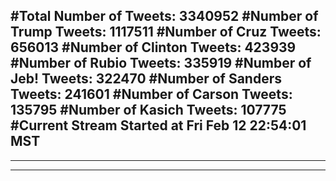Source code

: #Total Number of Tweets: 3340952 
#Number of Trump Tweets: 1117511
#Number of Cruz Tweets: 656013
#Number of Clinton Tweets: 423939
#Number of Rubio Tweets: 335919
#Number of Jeb! Tweets: 322470
#Number of Sanders Tweets: 241601
#Number of Carson Tweets: 135795
#Number of Kasich Tweets: 107775
#Current Stream Started at Fri Feb 12 22:54:01 MST
---
---
---
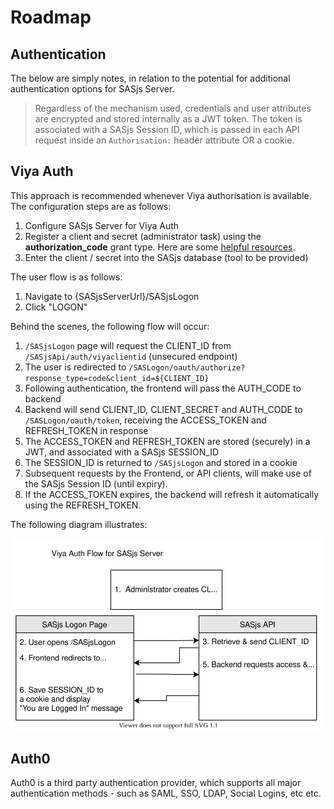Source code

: # Roadmap


## Authentication

The below are simply notes, in relation to the potential for additional authentication options for SASjs Server.


> Regardless of the mechanism used, credentials and user attributes are encrypted and stored internally as a JWT token. The token is associated with a SASjs Session ID, which is passed in each API request inside an `Authorisation:` header attribute OR a cookie.

## Viya Auth
This approach is recommended whenever Viya authorisation is available. The configuration steps are as follows:

1. Configure SASjs Server for Viya Auth
2. Register a client and secret (administrator task) using the **authorization_code** grant type.  Here are some [helpful resources](https://cli.sasjs.io/faq/#how-can-i-obtain-a-viya-client-and-secret).
3. Enter the client / secret into the SASjs database (tool to be provided)

The user flow is as follows:

1. Navigate to {SASjsServerUrl}/SASjsLogon
2. Click "LOGON"

Behind the scenes, the following flow will occur:

1. `/SASjsLogon` page will request the CLIENT_ID from `/SASjsApi/auth/viyaclientid` (unsecured endpoint)
2. The user is redirected to `/SASLogon/oauth/authorize?response_type=code&client_id=${CLIENT_ID}`
3. Following authentication, the frontend will pass the AUTH_CODE to backend
4. Backend will send CLIENT_ID, CLIENT_SECRET and AUTH_CODE to `/SASLogon/oauth/token`, receiving the ACCESS_TOKEN and REFRESH_TOKEN in response
5. The ACCESS_TOKEN and REFRESH_TOKEN are stored (securely) in a JWT, and associated with a SASjs SESSION_ID
6. The SESSION_ID is returned to `/SASjsLogon` and stored in a cookie
7. Subsequent requests by the Frontend, or API clients, will make use of the SASjs Session ID (until expiry).
8. If the ACCESS_TOKEN expires, the backend will refresh it automatically using the REFRESH_TOKEN.

The following diagram illustrates:

![viya flow](draw.io/viyaflow.svg)

## Auth0

Auth0 is a third party authentication provider, which supports all major authentication methods - such as SAML, SSO, LDAP, Social Logins, etc etc.





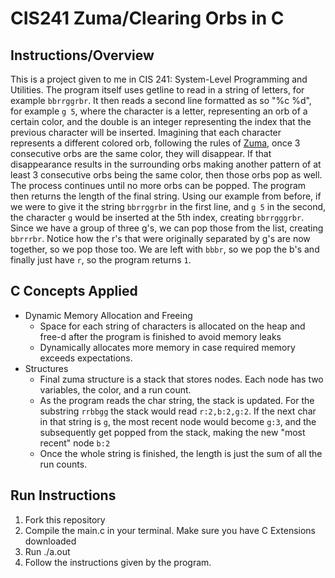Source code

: # CIS241 Zuma/Clearing Orbs in C
## Instructions/Overview
This is a project given to me in CIS 241: System-Level Programming and Utilities. The program itself uses getline to read in a string of letters, for example `bbrrggrbr`. It then reads a second line formatted as so "%c %d", for example `g 5`, where the character is a letter, representing an orb of a certain color,  and the double is an integer representing the index that the previous character will be inserted. Imagining that each character represents a different colored orb, following the rules of [Zuma](), once 3 consecutive orbs are the same color, they will disappear. If that disappearance results in the surrounding orbs making another pattern of at least 3 consecutive orbs being the same color, then those orbs pop as well. The process continues until no more orbs can be popped. The program then returns the length of the final string. Using our example from before, if we were to give it the string `bbrrggrbr` in the first line, and `g 5` in the second, the character `g` would be inserted at the 5th index, creating `bbrrgggrbr`. Since we have a group of three g's, we can pop those from the list, creating `bbrrrbr`. Notice how the r's that were originally separated by g's are now together, so we pop those too. We are left with `bbbr`, so we pop the b's and finally just have `r`, so the program returns `1`.
## C Concepts Applied
+ Dynamic Memory Allocation and Freeing
  - Space for each string of characters is allocated on the heap and free-d after the program is finished to avoid memory leaks
  - Dynamically allocates more memory in case required memory exceeds expectations.
+ Structures
  - Final zuma structure is a stack that stores nodes. Each node has two variables, the color, and a run count.
  - As the program reads the char string, the stack is updated. For the substring `rrbbgg` the stack would read `r:2,b:2,g:2`. If the next char in that string is `g`, the most recent node would become  `g:3`, and the subsequently get popped from the stack, making the new "most recent" node  `b:2`
  - Once the whole string is finished, the length is just the sum of all the run counts.
## Run Instructions
1. Fork this repository
2. Compile the main.c in your terminal. Make sure you have C Extensions downloaded
3. Run ./a.out
4. Follow the instructions given by the program.
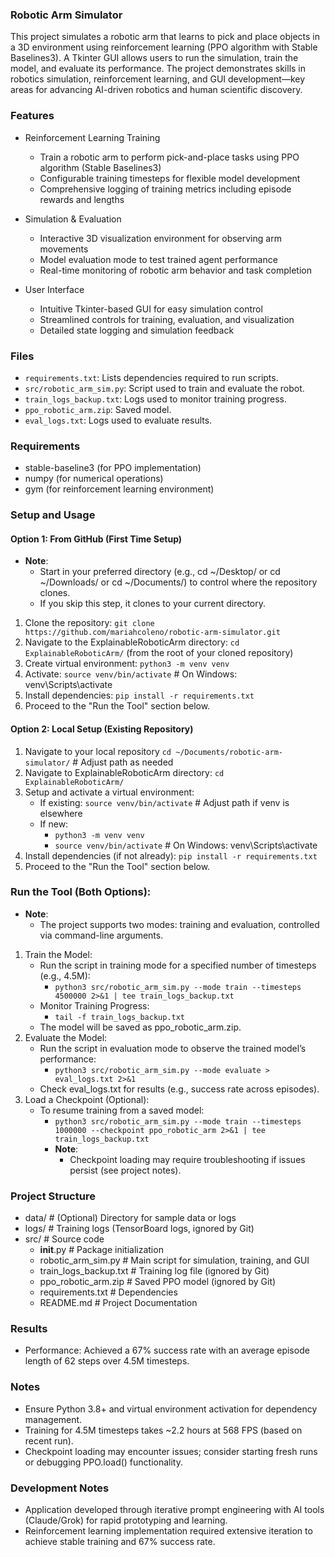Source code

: ### Robotic Arm Simulator 
This project simulates a robotic arm that learns to pick and place objects in a 3D environment using reinforcement learning (PPO algorithm with Stable Baselines3). A Tkinter GUI allows users to run the simulation, train the model, and evaluate its performance. The project demonstrates skills in robotics simulation, reinforcement learning, and GUI development—key areas for advancing AI-driven robotics and human scientific discovery.

### Features
- Reinforcement Learning Training
  - Train a robotic arm to perform pick-and-place tasks using PPO algorithm (Stable Baselines3)
  - Configurable training timesteps for flexible model development
  - Comprehensive logging of training metrics including episode rewards and lengths

- Simulation & Evaluation
  - Interactive 3D visualization environment for observing arm movements
  - Model evaluation mode to test trained agent performance
  - Real-time monitoring of robotic arm behavior and task completion

- User Interface
  - Intuitive Tkinter-based GUI for easy simulation control
  - Streamlined controls for training, evaluation, and visualization
  - Detailed state logging and simulation feedback

### Files
- `requirements.txt`: Lists dependencies required to run scripts.
- `src/robotic_arm_sim.py`: Script used to train and evaluate the robot.
- `train_logs_backup.txt`: Logs used to monitor training progress.
- `ppo_robotic_arm.zip`: Saved model.
- `eval_logs.txt`: Logs used to evaluate results. 

### Requirements 
- stable-baseline3 (for PPO implementation)
- numpy (for numerical operations)
- gym (for reinforcement learning environment)

### Setup and Usage
#### Option 1: From GitHub (First Time Setup)
- **Note**:
  - Start in your preferred directory (e.g., cd ~/Desktop/ or cd ~/Downloads/ or cd ~/Documents/) to control where the repository clones. 
  - If you skip this step, it clones to your current directory.
1. Clone the repository: `git clone https://github.com/mariahcoleno/robotic-arm-simulator.git`
2. Navigate to the ExplainableRoboticArm directory: `cd ExplainableRoboticArm/` (from the root of your cloned repository)
3. Create virtual environment: `python3 -m venv venv`
4. Activate: `source venv/bin/activate` # On Windows: venv\Scripts\activate
5. Install dependencies: `pip install -r requirements.txt`
6. Proceed to the "Run the Tool" section below.

#### Option 2: Local Setup (Existing Repository)
1. Navigate to your local repository `cd ~/Documents/robotic-arm-simulator/` # Adjust path as needed
2. Navigate to ExplainableRoboticArm directory: `cd ExplainableRoboticArm/`
3. Setup and activate a virtual environment:
   - If existing: `source venv/bin/activate` # Adjust path if venv is elsewhere
   - If new:
     - `python3 -m venv venv`
     - `source venv/bin/activate` # On Windows: venv\Scripts\activate
4. Install dependencies (if not already): `pip install -r requirements.txt` 
5. Proceed to the "Run the Tool" section below.

### Run the Tool (Both Options):
- **Note**:
  - The project supports two modes: training and evaluation, controlled via command-line arguments.
1. Train the Model:
   - Run the script in training mode for a specified number of timesteps (e.g., 4.5M):
     - `python3 src/robotic_arm_sim.py --mode train --timesteps 4500000 2>&1 | tee train_logs_backup.txt`
   - Monitor Training Progress:
     - `tail -f train_logs_backup.txt`
   - The model will be saved as ppo_robotic_arm.zip.
2. Evaluate the Model: 
   - Run the script in evaluation mode to observe the trained model’s performance:
     - `python3 src/robotic_arm_sim.py --mode evaluate > eval_logs.txt 2>&1`
   - Check eval_logs.txt for results (e.g., success rate across episodes).
3. Load a Checkpoint (Optional): 
   - To resume training from a saved model:
     - `python3 src/robotic_arm_sim.py --mode train --timesteps 1000000 --checkpoint ppo_robotic_arm 2>&1 | tee train_logs_backup.txt`
     - **Note**:
       - Checkpoint loading may require troubleshooting if issues persist (see project notes). 
   
### Project Structure
- data/                 # (Optional) Directory for sample data or logs
- logs/                 # Training logs (TensorBoard logs, ignored by Git)
- src/                  # Source code
  - __init__.py         # Package initialization
  - robotic_arm_sim.py  # Main script for simulation, training, and GUI
  - train_logs_backup.txt # Training log file (ignored by Git)
  - ppo_robotic_arm.zip   # Saved PPO model (ignored by Git)
  - requirements.txt      # Dependencies
  - README.md             # Project Documentation

### Results
- Performance: Achieved a 67% success rate with an average episode length of 62 steps over 4.5M timesteps.

### Notes
- Ensure Python 3.8+ and virtual environment activation for dependency management.
- Training for 4.5M timesteps takes ~2.2 hours at 568 FPS (based on recent run).
- Checkpoint loading may encounter issues; consider starting fresh runs or debugging PPO.load() functionality.

### Development Notes
- Application developed through iterative prompt engineering with AI tools (Claude/Grok) for rapid prototyping and learning.
- Reinforcement learning implementation required extensive iteration to achieve stable training and 67% success rate.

### Task prompt:
Lines wanted from the listing above: the line with "- As the program" up to and including the line with "- Once the whole". Please write them out exactly, adding nothing else.

### Reply:
  - As the program reads the char string, the stack is updated. For the substring `rrbbgg` the stack would read `r:2,b:2,g:2`. If the next char in that string is `g`, the most recent node would become  `g:3`, and the subsequently get popped from the stack, making the new "most recent" node  `b:2`
  - Once the whole string is finished, the length is just the sum of all the run counts.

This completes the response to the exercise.